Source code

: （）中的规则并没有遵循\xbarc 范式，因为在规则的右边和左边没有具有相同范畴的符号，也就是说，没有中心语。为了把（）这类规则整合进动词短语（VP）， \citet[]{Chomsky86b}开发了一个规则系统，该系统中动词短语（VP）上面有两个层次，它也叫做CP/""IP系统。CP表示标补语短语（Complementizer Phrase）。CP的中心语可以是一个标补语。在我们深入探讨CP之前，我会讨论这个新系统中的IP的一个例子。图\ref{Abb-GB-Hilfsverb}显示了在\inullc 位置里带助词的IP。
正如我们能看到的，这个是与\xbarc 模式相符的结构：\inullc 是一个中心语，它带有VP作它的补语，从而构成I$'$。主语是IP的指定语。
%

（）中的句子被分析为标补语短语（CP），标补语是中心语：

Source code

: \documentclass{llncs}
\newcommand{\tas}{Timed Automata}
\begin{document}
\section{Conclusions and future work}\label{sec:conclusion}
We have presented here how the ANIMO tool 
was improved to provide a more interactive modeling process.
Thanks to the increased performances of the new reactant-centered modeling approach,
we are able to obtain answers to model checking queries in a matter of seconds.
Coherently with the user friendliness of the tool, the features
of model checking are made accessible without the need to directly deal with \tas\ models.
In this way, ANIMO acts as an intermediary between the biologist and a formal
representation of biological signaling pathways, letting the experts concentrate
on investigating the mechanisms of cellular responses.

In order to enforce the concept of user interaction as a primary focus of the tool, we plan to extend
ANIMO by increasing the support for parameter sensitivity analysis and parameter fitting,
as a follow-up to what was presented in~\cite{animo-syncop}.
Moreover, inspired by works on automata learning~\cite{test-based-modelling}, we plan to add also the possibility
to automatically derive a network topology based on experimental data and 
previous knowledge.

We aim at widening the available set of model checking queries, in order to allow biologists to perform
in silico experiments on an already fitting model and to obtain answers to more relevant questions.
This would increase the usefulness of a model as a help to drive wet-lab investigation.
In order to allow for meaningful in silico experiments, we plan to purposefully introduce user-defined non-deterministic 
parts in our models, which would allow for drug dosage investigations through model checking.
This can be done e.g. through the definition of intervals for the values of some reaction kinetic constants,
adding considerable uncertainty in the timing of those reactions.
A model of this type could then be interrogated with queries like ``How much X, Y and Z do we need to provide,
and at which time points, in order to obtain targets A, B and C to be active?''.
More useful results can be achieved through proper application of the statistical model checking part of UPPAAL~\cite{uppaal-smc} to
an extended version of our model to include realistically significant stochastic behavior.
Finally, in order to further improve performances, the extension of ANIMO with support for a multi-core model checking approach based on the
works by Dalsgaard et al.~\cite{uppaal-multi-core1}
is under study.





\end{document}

_Work item:_ Exact copies of every record above are required.

_Exercise result:_
Source code

: （）中的规则并没有遵循\xbarc 范式，因为在规则的右边和左边没有具有相同范畴的符号，也就是说，没有中心语。为了把（）这类规则整合进动词短语（VP）， \citet[]{Chomsky86b}开发了一个规则系统，该系统中动词短语（VP）上面有两个层次，它也叫做CP/""IP系统。CP表示标补语短语（Complementizer Phrase）。CP的中心语可以是一个标补语。在我们深入探讨CP之前，我会讨论这个新系统中的IP的一个例子。图\ref{Abb-GB-Hilfsverb}显示了在\inullc 位置里带助词的IP。
正如我们能看到的，这个是与\xbarc 模式相符的结构：\inullc 是一个中心语，它带有VP作它的补语，从而构成I$'$。主语是IP的指定语。
%

（）中的句子被分析为标补语短语（CP），标补语是中心语：

Source code

: \documentclass{llncs}
\newcommand{\tas}{Timed Automata}
\begin{document}
\section{Conclusions and future work}\label{sec:conclusion}
We have presented here how the ANIMO tool 
was improved to provide a more interactive modeling process.
Thanks to the increased performances of the new reactant-centered modeling approach,
we are able to obtain answers to model checking queries in a matter of seconds.
Coherently with the user friendliness of the tool, the features
of model checking are made accessible without the need to directly deal with \tas\ models.
In this way, ANIMO acts as an intermediary between the biologist and a formal
representation of biological signaling pathways, letting the experts concentrate
on investigating the mechanisms of cellular responses.

In order to enforce the concept of user interaction as a primary focus of the tool, we plan to extend
ANIMO by increasing the support for parameter sensitivity analysis and parameter fitting,
as a follow-up to what was presented in~\cite{animo-syncop}.
Moreover, inspired by works on automata learning~\cite{test-based-modelling}, we plan to add also the possibility
to automatically derive a network topology based on experimental data and 
previous knowledge.

We aim at widening the available set of model checking queries, in order to allow biologists to perform
in silico experiments on an already fitting model and to obtain answers to more relevant questions.
This would increase the usefulness of a model as a help to drive wet-lab investigation.
In order to allow for meaningful in silico experiments, we plan to purposefully introduce user-defined non-deterministic 
parts in our models, which would allow for drug dosage investigations through model checking.
This can be done e.g. through the definition of intervals for the values of some reaction kinetic constants,
adding considerable uncertainty in the timing of those reactions.
A model of this type could then be interrogated with queries like ``How much X, Y and Z do we need to provide,
and at which time points, in order to obtain targets A, B and C to be active?''.
More useful results can be achieved through proper application of the statistical model checking part of UPPAAL~\cite{uppaal-smc} to
an extended version of our model to include realistically significant stochastic behavior.
Finally, in order to further improve performances, the extension of ANIMO with support for a multi-core model checking approach based on the
works by Dalsgaard et al.~\cite{uppaal-multi-core1}
is under study.





\end{document}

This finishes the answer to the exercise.